Predicting the transfer size of tracker requests blocked by Firefox Enhanced Tracking Protection, using pre-response features available at block time.
When Firefox blocks a tracker request, the response is never observed. The browser sees the URL, resource type, and request metadata, but not the response size. This project trains models to predict what the response would have been, enabling the privacy dashboard to show users concrete savings: "Firefox saved you approximately 2.3MB of bandwidth this week."
A domain-level lookup table is insufficient because the same domain serves vastly different resources (googletagmanager.com/gtag/js = 93KB script, googletagmanager.com/collect = 0-byte beacon).
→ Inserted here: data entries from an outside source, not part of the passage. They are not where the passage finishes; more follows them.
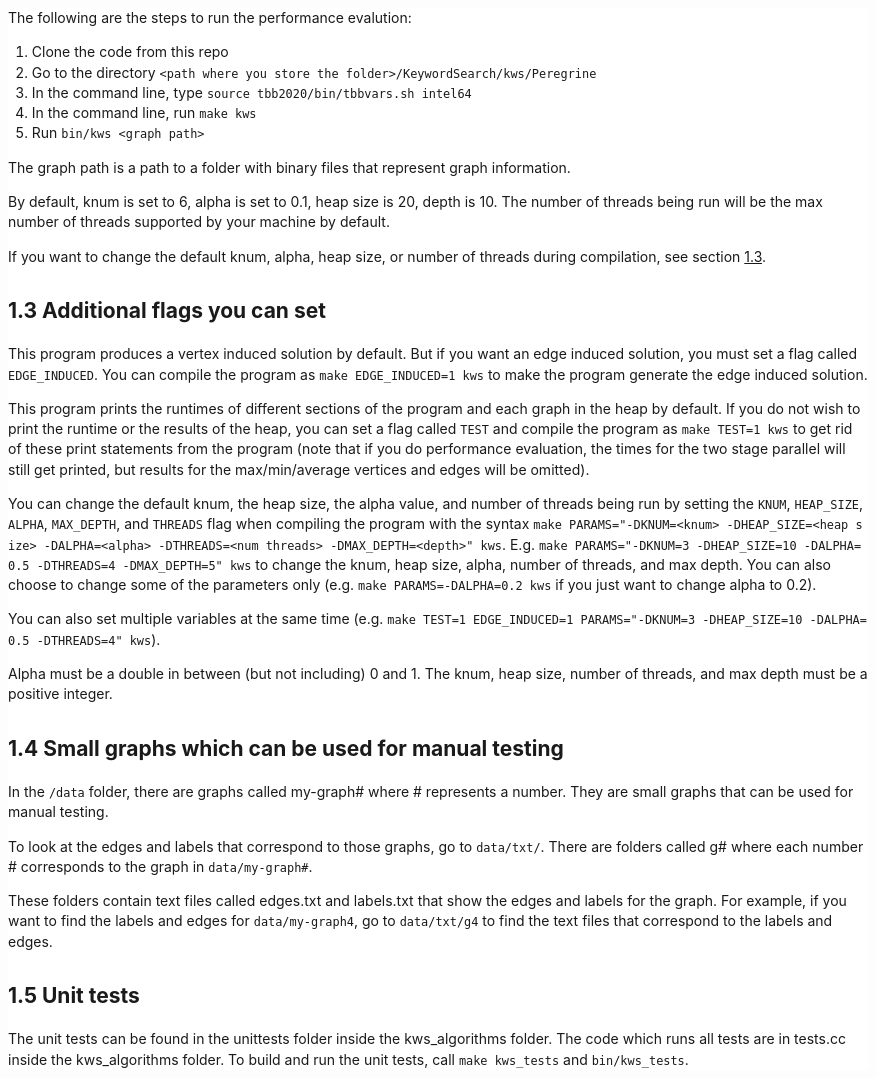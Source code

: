 The following are the steps to run the performance evalution:

1. Clone the code from this repo
2. Go to the directory `<path where you store the folder>/KeywordSearch/kws/Peregrine`
3. In the command line, type `source tbb2020/bin/tbbvars.sh intel64`
4. In the command line, run `make kws`
5. Run `bin/kws <graph path>`

The graph path is a path to a folder with binary files that represent graph information. 

By default, knum is set to 6, alpha is set to 0.1, heap size is 20, depth is 10. The number of threads being run will be the max number of threads supported by your machine by default.

If you want to change the default knum, alpha, heap size, or number of threads during compilation, see section [1.3](#13-additional-flags-you-can-set).

## 1.3 Additional flags you can set
This program produces a vertex induced solution by default. But if you want an edge induced solution, you must set a flag called `EDGE_INDUCED`. You can compile the program as `make EDGE_INDUCED=1 kws` to make the program generate the edge induced solution.

This program prints the runtimes of different sections of the program and each graph in the heap by default. If you do not wish to print the runtime or the results of the heap, you can set a flag called `TEST` and compile the program as `make TEST=1 kws` to get rid of these print statements from the program (note that if you do performance evaluation, the times for the two stage parallel will still get printed, but results for the max/min/average vertices and edges will be omitted).

You can change the default knum, the heap size, the alpha value, and number of threads being run by setting the `KNUM`, `HEAP_SIZE`, `ALPHA`, `MAX_DEPTH`, and `THREADS` flag when compiling the program with the syntax `make PARAMS="-DKNUM=<knum> -DHEAP_SIZE=<heap size> -DALPHA=<alpha> -DTHREADS=<num threads> -DMAX_DEPTH=<depth>" kws`. E.g. `make PARAMS="-DKNUM=3 -DHEAP_SIZE=10 -DALPHA=0.5 -DTHREADS=4 -DMAX_DEPTH=5" kws` to change the knum, heap size, alpha, number of threads, and max depth. You can also choose to change some of the parameters only (e.g. `make PARAMS=-DALPHA=0.2 kws` if you just want to change alpha to 0.2).

You can also set multiple variables at the same time (e.g. `make TEST=1 EDGE_INDUCED=1 PARAMS="-DKNUM=3 -DHEAP_SIZE=10 -DALPHA=0.5 -DTHREADS=4" kws`).

Alpha must be a double in between (but not including) 0 and 1. The knum, heap size, number of threads, and max depth must be a positive integer.

## 1.4 Small graphs which can be used for manual testing
In the `/data` folder, there are graphs called my-graph# where # represents a number. They are small graphs that can be used for manual testing. 

To look at the edges and labels that correspond to those graphs, go to `data/txt/`. There are folders called g# where each number # corresponds to the graph in `data/my-graph#`. 

These folders contain text files called edges.txt and labels.txt that show the edges and labels for the graph. For example, if you want to find the labels and edges for `data/my-graph4`, go to `data/txt/g4` to find the text files that correspond to the labels and edges.

## 1.5 Unit tests
The unit tests can be found in the unittests folder inside the kws_algorithms folder. The code which runs all tests are in tests.cc inside the kws_algorithms folder. To build and run the unit tests, call `make kws_tests` and `bin/kws_tests`. 
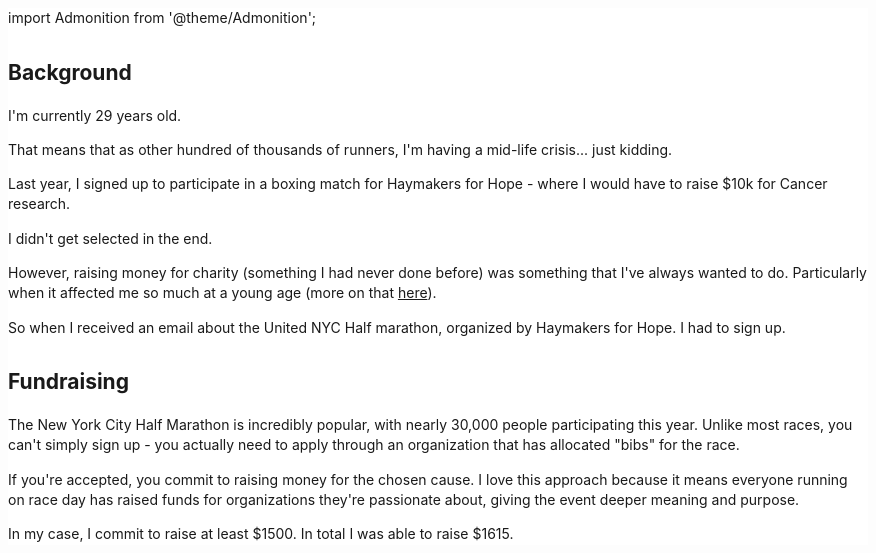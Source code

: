 

import Admonition from '@theme/Admonition';

<div style={{borderTop: '1px solid #0088CC', margin: '1.5em 0'}} />

## Background

I'm currently 29 years old.

That means that as other hundred of thousands of runners, I'm having a mid-life crisis... just kidding.

Last year, I signed up to participate in a boxing match for Haymakers for Hope - where I would have to raise $10k for Cancer research.

I didn't get selected in the end.

However, raising money for charity (something I had never done before) was something that I've always wanted to do. Particularly when it affected me so much at a young age (more on that <a href="http://didierlopes.com/blog/inspired-by-bia-how-her-fight-against-cancer-changed-my-life/" target="_blank">here</a>).

So when I received an email about the United NYC Half marathon, organized by Haymakers for Hope. I had to sign up.

## Fundraising

The New York City Half Marathon is incredibly popular, with nearly 30,000 people participating this year. Unlike most races, you can't simply sign up - you actually need to apply through an organization that has allocated "bibs" for the race.

If you're accepted, you commit to raising money for the chosen cause. I love this approach because it means everyone running on race day has raised funds for organizations they're passionate about, giving the event deeper meaning and purpose.

In my case, I commit to raise at least $1500. In total I was able to raise $1615.

<p align="center">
A path-level table is infeasible (50M entries, 1.1GB, immediately stale).
- XGBoost with Tweedie loss: 39.4% MAE improvement over lookup table baseline
- Character-level URL CNN: best ranking quality (Spearman 0.977)
- Weekly aggregate accuracy: within 10% of true total 63% of the time (vs 15% for LUT)
- 10 model architectures compared; loss function selection matters more than architecture
sql/ BigQuery queries for HTTP Archive data extraction
src/model/
train_per_request.py Main pipeline: LUT, Ridge, RF, XGBoost, LightGBM, CatBoost
train_advanced.py Tweedie loss, two-stage, URL hashing, quantile regression
advanced_analysis.py Calibration, aggregation simulation, distribution shift
url_cnn.py Character-level CNN for learned URL representations
data/
raw/ HTTP Archive request data
external/ Disconnect list
models/per_request/ Trained models and results
output/ Visualizations
Training data: 348,909 tracker requests from the HTTP Archive June 2024 crawl (0.1% sample of 348M total). Features: URL path structure, file extension, resource type, initiator type, target-encoded domain statistics. Target: transfer_bytes.
performance_cost_estimation_tracker_domains.tex (18 pages, compile with pdflatex + bibtex)